DESCRIPTION OF THE TASK:
Down to the last line, output the records below exactly.

====================

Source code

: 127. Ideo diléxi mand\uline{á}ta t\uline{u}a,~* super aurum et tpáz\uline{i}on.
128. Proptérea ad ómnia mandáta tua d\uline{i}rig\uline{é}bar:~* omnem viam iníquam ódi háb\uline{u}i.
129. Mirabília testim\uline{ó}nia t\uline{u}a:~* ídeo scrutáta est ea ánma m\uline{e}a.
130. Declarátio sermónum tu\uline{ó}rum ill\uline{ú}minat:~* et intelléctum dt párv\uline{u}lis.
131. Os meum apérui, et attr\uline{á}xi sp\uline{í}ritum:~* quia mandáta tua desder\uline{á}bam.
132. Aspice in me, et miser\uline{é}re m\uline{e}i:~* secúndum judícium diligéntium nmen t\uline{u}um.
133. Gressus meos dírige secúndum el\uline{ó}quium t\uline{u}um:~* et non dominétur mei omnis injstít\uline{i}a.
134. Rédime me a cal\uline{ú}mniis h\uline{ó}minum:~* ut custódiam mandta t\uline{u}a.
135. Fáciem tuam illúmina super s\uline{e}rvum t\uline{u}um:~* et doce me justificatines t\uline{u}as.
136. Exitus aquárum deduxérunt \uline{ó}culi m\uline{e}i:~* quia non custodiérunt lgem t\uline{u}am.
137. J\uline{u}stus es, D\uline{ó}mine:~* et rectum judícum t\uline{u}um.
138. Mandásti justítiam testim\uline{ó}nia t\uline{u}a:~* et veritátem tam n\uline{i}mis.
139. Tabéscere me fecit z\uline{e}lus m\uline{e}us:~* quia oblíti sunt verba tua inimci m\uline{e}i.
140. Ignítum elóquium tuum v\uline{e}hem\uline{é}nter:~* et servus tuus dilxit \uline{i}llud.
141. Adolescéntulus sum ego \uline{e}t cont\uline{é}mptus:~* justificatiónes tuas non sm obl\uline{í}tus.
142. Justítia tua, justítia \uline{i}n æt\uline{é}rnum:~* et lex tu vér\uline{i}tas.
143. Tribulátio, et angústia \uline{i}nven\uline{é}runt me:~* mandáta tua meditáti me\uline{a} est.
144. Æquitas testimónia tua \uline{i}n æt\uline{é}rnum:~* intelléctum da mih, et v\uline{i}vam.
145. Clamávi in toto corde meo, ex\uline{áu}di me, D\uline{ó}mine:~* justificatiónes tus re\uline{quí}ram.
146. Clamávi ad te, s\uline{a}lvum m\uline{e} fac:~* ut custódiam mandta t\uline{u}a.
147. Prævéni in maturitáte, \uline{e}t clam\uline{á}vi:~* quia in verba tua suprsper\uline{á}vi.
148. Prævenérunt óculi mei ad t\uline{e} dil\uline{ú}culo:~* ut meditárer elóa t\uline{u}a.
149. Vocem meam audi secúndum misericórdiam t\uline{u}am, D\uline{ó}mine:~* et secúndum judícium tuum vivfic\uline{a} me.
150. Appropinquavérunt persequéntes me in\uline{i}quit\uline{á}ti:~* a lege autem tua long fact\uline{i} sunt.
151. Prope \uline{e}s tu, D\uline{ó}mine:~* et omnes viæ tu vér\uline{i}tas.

====================

ANSWER TO THE EXERCISE:
Source code

: 127. Ideo diléxi mand\uline{á}ta t\uline{u}a,~* super aurum et tpáz\uline{i}on.
128. Proptérea ad ómnia mandáta tua d\uline{i}rig\uline{é}bar:~* omnem viam iníquam ódi háb\uline{u}i.
129. Mirabília testim\uline{ó}nia t\uline{u}a:~* ídeo scrutáta est ea ánma m\uline{e}a.
130. Declarátio sermónum tu\uline{ó}rum ill\uline{ú}minat:~* et intelléctum dt párv\uline{u}lis.
131. Os meum apérui, et attr\uline{á}xi sp\uline{í}ritum:~* quia mandáta tua desder\uline{á}bam.
132. Aspice in me, et miser\uline{é}re m\uline{e}i:~* secúndum judícium diligéntium nmen t\uline{u}um.
133. Gressus meos dírige secúndum el\uline{ó}quium t\uline{u}um:~* et non dominétur mei omnis injstít\uline{i}a.
134. Rédime me a cal\uline{ú}mniis h\uline{ó}minum:~* ut custódiam mandta t\uline{u}a.
135. Fáciem tuam illúmina super s\uline{e}rvum t\uline{u}um:~* et doce me justificatines t\uline{u}as.
136. Exitus aquárum deduxérunt \uline{ó}culi m\uline{e}i:~* quia non custodiérunt lgem t\uline{u}am.
137. J\uline{u}stus es, D\uline{ó}mine:~* et rectum judícum t\uline{u}um.
138. Mandásti justítiam testim\uline{ó}nia t\uline{u}a:~* et veritátem tam n\uline{i}mis.
139. Tabéscere me fecit z\uline{e}lus m\uline{e}us:~* quia oblíti sunt verba tua inimci m\uline{e}i.
140. Ignítum elóquium tuum v\uline{e}hem\uline{é}nter:~* et servus tuus dilxit \uline{i}llud.
141. Adolescéntulus sum ego \uline{e}t cont\uline{é}mptus:~* justificatiónes tuas non sm obl\uline{í}tus.
142. Justítia tua, justítia \uline{i}n æt\uline{é}rnum:~* et lex tu vér\uline{i}tas.
143. Tribulátio, et angústia \uline{i}nven\uline{é}runt me:~* mandáta tua meditáti me\uline{a} est.
144. Æquitas testimónia tua \uline{i}n æt\uline{é}rnum:~* intelléctum da mih, et v\uline{i}vam.
145. Clamávi in toto corde meo, ex\uline{áu}di me, D\uline{ó}mine:~* justificatiónes tus re\uline{quí}ram.
146. Clamávi ad te, s\uline{a}lvum m\uline{e} fac:~* ut custódiam mandta t\uline{u}a.
147. Prævéni in maturitáte, \uline{e}t clam\uline{á}vi:~* quia in verba tua suprsper\uline{á}vi.
148. Prævenérunt óculi mei ad t\uline{e} dil\uline{ú}culo:~* ut meditárer elóa t\uline{u}a.
149. Vocem meam audi secúndum misericórdiam t\uline{u}am, D\uline{ó}mine:~* et secúndum judícium tuum vivfic\uline{a} me.
150. Appropinquavérunt persequéntes me in\uline{i}quit\uline{á}ti:~* a lege autem tua long fact\uline{i} sunt.
151. Prope \uline{e}s tu, D\uline{ó}mine:~* et omnes viæ tu vér\uline{i}tas.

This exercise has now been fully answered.